Results of a new survey by Gallup finds that two-thirds of US workers did not feel engaged with their workplaces in 2023.

That is, they felt detached, had a less clear idea of what their employers’ expectations were for them, had lower levels of satisfaction with their employers, had less connection to their companies’ purposes or missions, and were less likely to believe that someone at work cared about them as people.

Overall, engagement in the workplace, according to Gallup, has been falling since 2020, 20 years after the company first began measuring it.

“Trends in employee engagement are significant because they are linked to many performance outcomes in organizations. Not engaged or actively disengaged employees account for approximately $1.9 trillion in lost productivity nationally,” Gallup said in an online post.

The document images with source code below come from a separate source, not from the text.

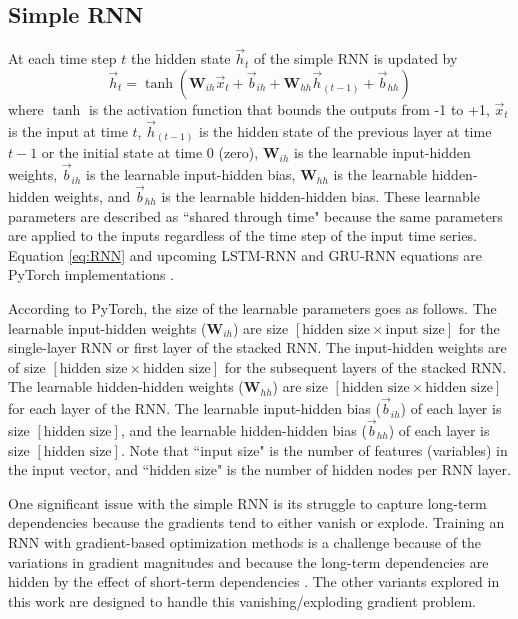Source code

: \subsection{Simple RNN}
At each time step $t$ the hidden state $\vec{h}_{t}$ of the simple \ac{RNN} is updated by
\begin{equation} \label{eq:RNN}
	\vec{h}_{t} = \tanh\left(\textbf{W}_{ih} \vec{x}_{t} + \vec{b}_{ih} + \textbf{W}_{hh} \vec{h}_{\left(t-1\right)} + \vec{b}_{hh}\right)
\end{equation}
where $\tanh$ is the activation function that bounds the outputs from -1 to +1, $\vec{x}_{t}$ is the input at time $t$, $\vec{h}_{\left(t-1\right)}$ is the hidden state of the previous layer at time $t-1$ or the initial state at time 0 (zero), $\textbf{W}_{ih}$ is the learnable input-hidden weights, $\vec{b}_{ih}$ is the learnable input-hidden bias, $\textbf{W}_{hh}$ is the learnable hidden-hidden weights, and $\vec{b}_{hh}$ is the learnable hidden-hidden bias. These learnable parameters are described as ``shared through time" because the same parameters are applied to the inputs regardless of the time step of the input time series. Equation \ref{eq:RNN} and upcoming \ac{LSTM-RNN} and \ac{GRU-RNN} equations are PyTorch implementations \cite{PyTorch}.

According to PyTorch, the size of the learnable parameters goes as follows. The learnable input-hidden weights ($\textbf{W}_{ih}$) are size $\left[\text{hidden size} \times \text{input size}\right]$ for the single-layer \ac{RNN} or first layer of the stacked \ac{RNN}. The input-hidden weights are of size $\left[\text{hidden size} \times \text{hidden size}\right]$ for the subsequent layers of the stacked \ac{RNN}. The learnable hidden-hidden weights ($\textbf{W}_{hh}$) are size $\left[\text{hidden size} \times \text{hidden size}\right]$ for each layer of the \ac{RNN}. The learnable input-hidden bias ($\vec{b}_{ih}$) of each layer is size $\left[\text{hidden size}\right]$, and the learnable hidden-hidden bias ($\vec{b}_{hh}$) of each layer is size $\left[\text{hidden size}\right]$. Note that ``input size" is the number of features (variables) in the input vector, and ``hidden size" is the number of hidden nodes per \ac{RNN} layer.

One significant issue with the simple \ac{RNN} is its struggle to capture long-term dependencies because the gradients tend to either vanish or explode. Training an \ac{RNN} with gradient-based optimization methods is a challenge because of the variations in gradient magnitudes and because the long-term dependencies are hidden by the effect of short-term dependencies \cite{GRU}. The other variants explored in this work are designed to handle this vanishing/exploding gradient problem.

You may not be able to change national trends, but there are steps you can take to improve engagement at your workplace, and job clarity — “the most fundamental engagement element” — is a good place to start, according to Gallup.

If your workplace recently has restructured teams, experienced high turnover, given additional responsibilities to those who have stayed, seen changing expectations from potential employees or residents, or provided no formal training for managers, it may be time for you to make sure you take actions to increase employee job satisfaction and the likelihood that they will stay and perform their jobs well. Doing so, in turn, could lead workers to refer others to your company and save the organization the recruiting and training costs that come with turnover.

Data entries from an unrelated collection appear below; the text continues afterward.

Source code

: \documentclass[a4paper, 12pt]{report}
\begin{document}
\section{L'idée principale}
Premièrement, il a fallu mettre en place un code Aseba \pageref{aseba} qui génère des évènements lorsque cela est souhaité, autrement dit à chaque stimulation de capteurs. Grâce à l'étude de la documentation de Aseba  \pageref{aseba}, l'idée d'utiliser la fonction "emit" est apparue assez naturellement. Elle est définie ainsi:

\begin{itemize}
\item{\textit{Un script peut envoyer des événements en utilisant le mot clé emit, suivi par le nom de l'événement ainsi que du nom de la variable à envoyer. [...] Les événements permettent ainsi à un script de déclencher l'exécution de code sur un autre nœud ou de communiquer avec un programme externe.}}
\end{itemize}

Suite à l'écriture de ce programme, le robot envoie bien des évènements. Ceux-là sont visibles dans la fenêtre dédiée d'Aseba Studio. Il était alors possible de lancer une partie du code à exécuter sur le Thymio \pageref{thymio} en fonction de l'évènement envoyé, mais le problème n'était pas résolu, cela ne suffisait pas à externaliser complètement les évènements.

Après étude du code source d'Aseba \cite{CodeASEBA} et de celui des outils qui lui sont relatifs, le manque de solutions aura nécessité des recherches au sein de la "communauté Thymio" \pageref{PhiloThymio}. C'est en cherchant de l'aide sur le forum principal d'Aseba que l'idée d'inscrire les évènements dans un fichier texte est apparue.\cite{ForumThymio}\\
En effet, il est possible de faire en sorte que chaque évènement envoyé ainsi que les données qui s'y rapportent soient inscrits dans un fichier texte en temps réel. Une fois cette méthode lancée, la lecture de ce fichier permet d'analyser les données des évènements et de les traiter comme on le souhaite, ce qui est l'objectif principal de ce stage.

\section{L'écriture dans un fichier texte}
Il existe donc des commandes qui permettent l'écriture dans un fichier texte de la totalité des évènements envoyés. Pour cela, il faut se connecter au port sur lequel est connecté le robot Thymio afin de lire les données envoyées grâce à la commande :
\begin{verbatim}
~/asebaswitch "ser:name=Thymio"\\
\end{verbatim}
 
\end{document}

Gallup offers a checklist that employers can use to increase engagement.

When it comes to job clarity, employers can increase it, according to Gallup, by making sure employees are prepared for their responsibilities, providing meaningful feedback regularly, empowering employees to make decisions about how to perform their jobs well, including employees in goal-setting, making sure they understand what is expected of their co-workers, and having team discussions about what can be done better.

“Gallup finds that a manager having one meaningful conversation per week with each team member develops high-performance relationships more than any other leadership activity,” the organization said.

Because managers can be burned out and more disengaged than their team members, Gallup recommends listening to them, keeping them informed about what is going on in the organization, providing training and development opportunities so they have the skills needed to do their jobs, establishing a coaching program so managers feel listened to and cared about, and nurturing peer relationships and mentorship.